Der 81-Jährige, der es initiiert und seinen Beginn mit allen ihm bleibenden Kräften vorangetrieben hatte, hoffte zunächst, die Beratungen würden nur wenige Monate dauern. Doch angesichts der Dynamik, die die größte Kirchenversammlung des 20. Jahrhunderts entwickelte, wurde ihm schmerzlich bewusst, dass er das Zweite Vatikanische Konzil nicht würde vollenden können.

Das Konzil fortsetzen oder nicht?

Am 3. Juni 1963, vor 60 Jahren, erlag Johannes XXIII. seinem Krebsleiden. Schon zuvor hatte es Stimmen gegeben, mit dem Tod des Papstes erlösche das Konzil, und seinem Nachfolger stehe es frei, es erneut einzuberufen oder nicht.

Immer wieder wurde während des tagelangen Todeskampfes der Wunsch des Papstes über das ärztliche Bulletin, den Vatikansprecher oder die Zeitung „Osservatore Romano“ transportiert, das Konzil möge fortgeführt werden. So titelte die „Frankfurter Allgemeine“ am 30. Mai: „Der Wunsch des Papstes eine Bitte für das Konzil“.

Auch die überlieferten Letzten Worte des Papstes, „Ut unum sint“ („Dass alle eins seien“), interpretierte die Weltpresse auf das ökumenische Anliegen des Konzils hin. Starb nicht Johannes XXIII. an Pfings­ten, wo er doch sein Konzil einmal als ein „neues Pfingsten“ bezeichnet hatte?

Konzil als Stich in ein „Wespennest“

Kurz: Sein Wunschnachfolger, Kardinal Giovanni Battista Montini von Mailand, also Papst Paul VI., konnte sich einer Fortsetzung des Konzils kaum entziehen.

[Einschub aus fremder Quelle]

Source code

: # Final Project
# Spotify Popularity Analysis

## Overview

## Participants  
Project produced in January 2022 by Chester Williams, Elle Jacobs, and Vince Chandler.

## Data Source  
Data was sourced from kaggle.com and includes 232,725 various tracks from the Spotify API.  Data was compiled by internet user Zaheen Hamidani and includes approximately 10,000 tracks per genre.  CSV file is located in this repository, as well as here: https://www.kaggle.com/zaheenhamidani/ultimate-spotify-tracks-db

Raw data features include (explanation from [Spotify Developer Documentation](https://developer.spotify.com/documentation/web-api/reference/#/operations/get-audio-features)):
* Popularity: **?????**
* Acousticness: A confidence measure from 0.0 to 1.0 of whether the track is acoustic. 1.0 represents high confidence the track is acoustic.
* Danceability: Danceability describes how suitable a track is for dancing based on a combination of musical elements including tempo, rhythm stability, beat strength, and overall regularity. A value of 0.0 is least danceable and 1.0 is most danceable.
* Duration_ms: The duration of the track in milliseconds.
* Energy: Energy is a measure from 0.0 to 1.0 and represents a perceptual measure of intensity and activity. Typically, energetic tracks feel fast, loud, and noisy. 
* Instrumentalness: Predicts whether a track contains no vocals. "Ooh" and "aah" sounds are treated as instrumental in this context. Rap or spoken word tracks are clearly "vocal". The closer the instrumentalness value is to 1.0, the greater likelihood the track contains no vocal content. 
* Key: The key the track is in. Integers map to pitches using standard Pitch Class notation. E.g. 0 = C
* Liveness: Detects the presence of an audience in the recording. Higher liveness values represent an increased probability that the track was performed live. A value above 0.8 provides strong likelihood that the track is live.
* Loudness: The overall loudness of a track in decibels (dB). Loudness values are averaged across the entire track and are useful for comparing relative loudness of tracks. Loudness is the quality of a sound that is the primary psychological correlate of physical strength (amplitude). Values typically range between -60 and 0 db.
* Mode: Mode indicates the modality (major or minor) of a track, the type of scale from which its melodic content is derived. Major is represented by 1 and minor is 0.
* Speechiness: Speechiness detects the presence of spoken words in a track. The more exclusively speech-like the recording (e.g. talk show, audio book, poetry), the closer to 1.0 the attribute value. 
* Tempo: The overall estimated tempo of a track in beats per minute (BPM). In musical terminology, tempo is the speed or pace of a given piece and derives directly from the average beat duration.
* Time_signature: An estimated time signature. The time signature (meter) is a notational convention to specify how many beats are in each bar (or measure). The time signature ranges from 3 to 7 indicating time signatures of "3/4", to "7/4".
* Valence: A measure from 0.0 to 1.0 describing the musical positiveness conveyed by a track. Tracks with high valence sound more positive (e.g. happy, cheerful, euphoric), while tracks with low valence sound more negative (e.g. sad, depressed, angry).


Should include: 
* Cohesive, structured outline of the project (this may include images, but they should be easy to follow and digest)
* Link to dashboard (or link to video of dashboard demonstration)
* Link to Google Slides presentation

Auch, weil dies bald als Letzter Wille Johannes' XXIII. in der kirchlichen Öffentlichkeit verankert war.

Und obwohl Montini bereits kurz nach seiner Wahl die nächste Sitzungsperiode für September 1963 festsetzte: Es ist nicht ohne Pikanterie, dass Montini als geistlicher Ziehsohn des Papstes im Januar 1959, am Abend nach der überraschenden Konzilsankündigung, einem Vertrauten am Telefon sagte, der Papst wisse offenbar nicht, in welches „Wespennest“ er steche.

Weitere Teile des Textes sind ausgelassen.